Re: Corrigendum #9 clarifies noncharacter usage in Unicode

From: Markus Scherer <markus.icu_at_gmail.com>
Date: Thu, 21 Feb 2013 15:26:09 -0800

On Thu, Feb 21, 2013 at 2:12 PM, Richard Wordingham <
richard.wordingham_at_ntlworld.com> wrote:

> Microsoft chose WEOF=0xffff. I don't think it can easily be changed to
> a better value until an incompatible processor architecture is used.
> Changing it is likely to break existing executables and object
> libraries.
>

If this is true, it's certainly a poor choice, and might violate the C
standard. (I have not checked the actual standard for wgetc(), wint_t &
WEOF.)

16-bit wchar_t doesn't exactly support 21-bit Unicode.

Right -- that's why the standard library uses a separate type, wint_t,
which can be wider if necessary.

Nothing requires a library that processes 16-bit Unicode strings to have a
16-bit type for a single-character return value. Just like the C standard
getc() returns a *negative* EOF value, in an integer type that is wider
than a byte.

The UTC is now applying additional pressure for the making of the
> distinction between UTF-16 and UTF-16LE.

The UTC is doing no such thing.
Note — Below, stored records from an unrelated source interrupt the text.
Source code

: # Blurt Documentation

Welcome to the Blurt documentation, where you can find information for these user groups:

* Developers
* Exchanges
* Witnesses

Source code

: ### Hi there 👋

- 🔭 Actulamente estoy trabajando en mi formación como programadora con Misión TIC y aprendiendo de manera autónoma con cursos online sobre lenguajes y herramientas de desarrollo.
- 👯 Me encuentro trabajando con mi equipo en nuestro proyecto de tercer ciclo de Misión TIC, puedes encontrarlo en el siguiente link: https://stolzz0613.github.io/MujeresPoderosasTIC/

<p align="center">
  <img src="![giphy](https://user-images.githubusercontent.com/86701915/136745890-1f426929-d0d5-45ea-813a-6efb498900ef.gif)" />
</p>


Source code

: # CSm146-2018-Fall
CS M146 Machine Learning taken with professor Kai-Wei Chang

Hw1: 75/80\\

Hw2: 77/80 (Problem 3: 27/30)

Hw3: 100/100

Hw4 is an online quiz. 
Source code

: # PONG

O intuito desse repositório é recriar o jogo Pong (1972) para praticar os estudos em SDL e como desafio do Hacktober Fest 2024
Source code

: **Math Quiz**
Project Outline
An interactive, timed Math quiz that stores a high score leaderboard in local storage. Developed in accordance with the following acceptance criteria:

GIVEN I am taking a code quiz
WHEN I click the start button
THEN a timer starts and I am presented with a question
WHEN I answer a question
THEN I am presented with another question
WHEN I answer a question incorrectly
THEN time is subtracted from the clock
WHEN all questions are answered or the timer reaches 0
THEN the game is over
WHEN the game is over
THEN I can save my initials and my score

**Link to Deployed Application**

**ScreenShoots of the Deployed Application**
Nothing has changed with regard to the
UTF-16 encoding scheme and the BOM.

U+FFFE has always been a code point that will never have a real character
assigned to it, that's why it is *unlikely* to appear as the first
character in a text file and thus useful as a "reverse BOM". However, it
was never forbidden from occurring in the text.

Best practice for file encodings has always been to declare the encoding.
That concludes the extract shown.